Auf den ersten Blick ist die Figur schön anzusehen – doch ihre Augen sind leer. Denn die Last, die sie auf den Schultern trägt, ist erdrückend. Jeder ihrer öffentlichen (Fehl)tritte wird von der Außenwelt bemerkt und schlimmstenfalls verurteilt.

Dennoch wird sie glorifiziert. Ihr Instinkt sei untrüglich, so heißt es. Und für ihre Rolle sei sie prädestiniert. Die Mutter. Sie kümmert sich aufopferungsvoll um die Belange der Kinder, bedenkt auch den Mann liebevoll. Sie selbst kommt erst zum Schluss. Die Bedürfnisse einer Frau hat sie abgelegt. Dafür prangt der Mutter-Stempel fett auf ihrer Stirn.

Die Mutter als Bedürfnis-Erfüllerin

Kochen, Kinder bespaßen, das Heim in Ordnung halten, Seelsorgerin spielen und „nebenbei“ noch Karriere machen: Das soll die moderne Mutter idealerweise unter einen Hut bringen. Erstaunlicherweise schaffen das auch einige. Damit sind sie vermeintlich ganz oben angekommen. Aber wenn sie diesen Thron einmal erreicht haben, stellen sie ernüchtert fest, dass es dort oben ganz schön einsam ist.

Für manche ist das ein regelrechter Schock. Sie trauen sich nicht, wieder herunterzusteigen, weil der Weg hinauf so lange gedauert hat. Da gibt es viele Mütter in diesen erhöhten Positionen, doch sie können einander nicht die Hände reichen. Der Abstand ist zu groß.

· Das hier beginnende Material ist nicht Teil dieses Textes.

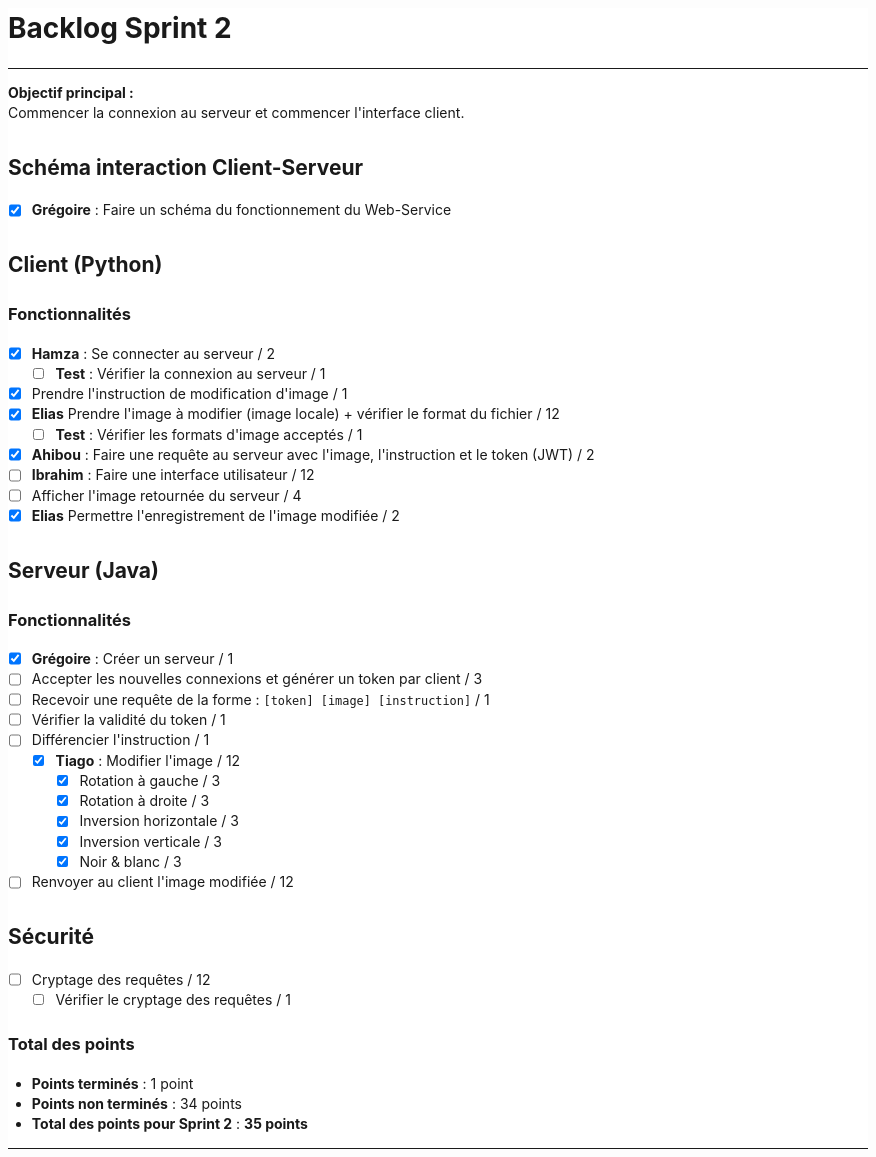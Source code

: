 
# Backlog Sprint 2

---

**Objectif principal :**  
Commencer la connexion au serveur et commencer l'interface client.

## Schéma interaction Client-Serveur
- [x] **Grégoire** : Faire un schéma du fonctionnement du Web-Service

## Client (Python)

### Fonctionnalités
- [x] **Hamza** : Se connecter au serveur / 2
  - [ ] **Test** : Vérifier la connexion au serveur / 1
- [x] Prendre l'instruction de modification d'image / 1
- [x] **Elias** Prendre l'image à modifier (image locale) + vérifier le format du fichier / 12
  - [ ] **Test** : Vérifier les formats d'image acceptés / 1
- [x] **Ahibou** : Faire une requête au serveur avec l'image, l'instruction et le token (JWT) / 2
- [ ] **Ibrahim** : Faire une interface utilisateur / 12
- [ ] Afficher l'image retournée du serveur / 4
- [x] **Elias** Permettre l'enregistrement de l'image modifiée / 2

## Serveur (Java)

### Fonctionnalités
- [x] **Grégoire** : Créer un serveur / 1
- [ ] Accepter les nouvelles connexions et générer un token par client / 3
- [ ] Recevoir une requête de la forme : `[token] [image] [instruction]` / 1
- [ ] Vérifier la validité du token / 1
- [ ] Différencier l'instruction / 1
  - [x] **Tiago** : Modifier l'image / 12
    - [x] Rotation à gauche / 3
    - [x] Rotation à droite / 3
    - [x] Inversion horizontale / 3
    - [x] Inversion verticale / 3
    - [x] Noir & blanc / 3
- [ ] Renvoyer au client l'image modifiée / 12

## Sécurité
- [ ] Cryptage des requêtes / 12
  - [ ] Vérifier le cryptage des requêtes / 1

### Total des points
- **Points terminés** : 1 point
- **Points non terminés** : 34 points
- **Total des points pour Sprint 2** : **35 points**

---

Dieses Gefälle haben sie selbst geschaffen durch Konkurrenzkampf, Verurteilung und Missgunst. Dass sie im Herzen alle gleich sind, haben sie verdrängt oder vergessen.
Denn ihre Energie fließt in einen absurden Wettkampf mit dem Titel: „Wer ist die bessere Mutter?“ Unter diesem Motto wird in den sozialen Netzwerken Selbstlosigkeit in Szene gesetzt.

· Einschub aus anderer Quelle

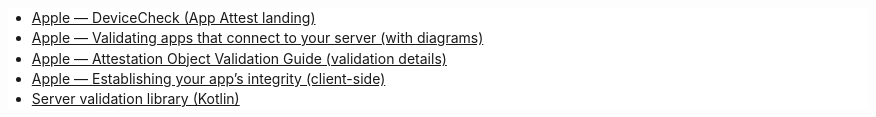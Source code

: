 - [Apple — DeviceCheck (App Attest landing)](https://developer.apple.com/documentation/devicecheck)
- [Apple — Validating apps that connect to your server (with diagrams)](https://developer.apple.com/documentation/devicecheck/validating-apps-that-connect-to-your-server)
- [Apple — Attestation Object Validation Guide (validation details)](https://developer.apple.com/documentation/devicecheck/attestation-object-validation-guide)
- [Apple — Establishing your app’s integrity (client-side)](https://developer.apple.com/documentation/devicecheck/establishing-your-app-s-integrity)
- [Server validation library (Kotlin)](https://github.com/veehaitch/devicecheck-appattest)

Ein Wettbewerb in Sachen Selbstaufgabe

Ein überhöhtes Mutterbild wird zur Schau gestellt und von allen bejubelt. Es ist wie eine Meisterschaft in Sachen Selbstaufgabe. Die zentrale Frage des Duells: Wer ist bereit, den letzten intimen Rückzugsort aufzugeben? Es gibt Mütter die voller Stolz Bilder präsentieren, wie sie auf dem Klo sitzen und dabei noch das Kind stillen. Ist das noch Multitasking oder schon Kapitulation?

Dass solche Szenarien von den anderen Müttern derbe abgefeiert werden, finde ich erschreckend. Und es zeigt, dass Mütter sich nicht trauen, „egoistisch“ zu handeln und ihren Raum für sich einzufordern. Als ob das verwerflich wäre!

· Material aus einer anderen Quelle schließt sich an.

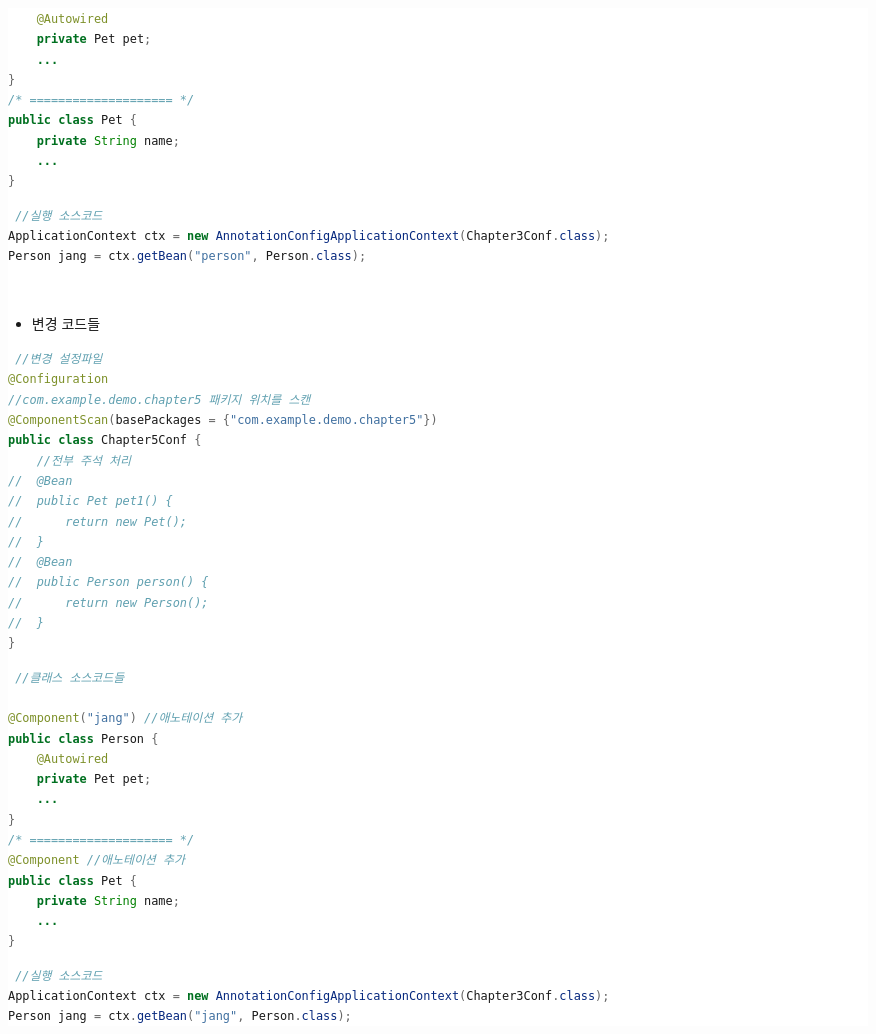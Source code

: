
 ```java
	@Autowired
	private Pet pet;
    ...
}
/* ==================== */
public class Pet {
	private String name;
    ...
}
```
```java
 //실행 소스코드
ApplicationContext ctx = new AnnotationConfigApplicationContext(Chapter3Conf.class);
Person jang = ctx.getBean("person", Person.class);
```

<br>

* 변경 코드들
```java
 //변경 설정파일
@Configuration
//com.example.demo.chapter5 패키지 위치를 스캔
@ComponentScan(basePackages = {"com.example.demo.chapter5"})
public class Chapter5Conf {
    //전부 주석 처리
//  @Bean
//  public Pet pet1() {
//  	return new Pet();
//  }
//  @Bean
//  public Person person() {
//  	return new Person();
//  }
}
```
```java
 //클래스 소스코드들

@Component("jang") //애노테이션 추가
public class Person {
	@Autowired
	private Pet pet;
    ...
}
/* ==================== */
@Component //애노테이션 추가
public class Pet {
	private String name;
    ...
}
```
```java
 //실행 소스코드
ApplicationContext ctx = new AnnotationConfigApplicationContext(Chapter3Conf.class);
Person jang = ctx.getBean("jang", Person.class);
```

Sie opfern ihr letztes Hemd

Interessant ist, dass die meisten Väter so etwas offenbar nicht nötig haben. Im Gegensatz dazu legen Frauen ein duckmäuserisches Verhalten an den Tag á la: „Also eventuell, wenn es okay ist, würde ich mal kurz alleine aufs Klo gehen…?“

Aus meiner Sicht ist das ein Mindestmaß an Privatsphäre. Diesen Raum beanspruche ich für mich selbst – ohne Wenn und Aber! Schon Kleinkinder können das respektieren, auch wenn es unter anfänglichem Protest geschieht. Daraus entwickelt sich Frustrationstoleranz.

Und wer das nie gelernt hat, weil Mami einfach ALLES macht – weil sie sich selbst an hinterster Stelle positioniert und ihr letztes Hemd opfert, wird es im späteren Leben vermutlich schwer haben.

Ideales Mutterbild: Der Preis der totalen Aufopferung

Daraus entspringen Mädchen, die verinnerlicht haben, dass Aufopferung erstrebenswert ist. Und Jungen, die Frauen als Versorgerinnen betrachten. Ich kenne erschreckend viele Männer, die so denken! Die wollen im Grunde eine Frau vom „Typ Mama.“

Sie sind in vielen Dingen (insbesondere Haushalt) unselbständig und sehen die Partnerin als zuständig an für die Befriedigung ihrer Bedürfnisse. Wenn wir schon beim Thema sind: Sex galt lange Zeit als „eheliche Pflicht“ der Frau. Auch heute noch sind viele Frauen für ihre Partner sexuell verfügbar, weil sie denken, das gehört dazu. Das ist mehr noch als das letzte Hemd – es ist ultimative Selbstaufgabe!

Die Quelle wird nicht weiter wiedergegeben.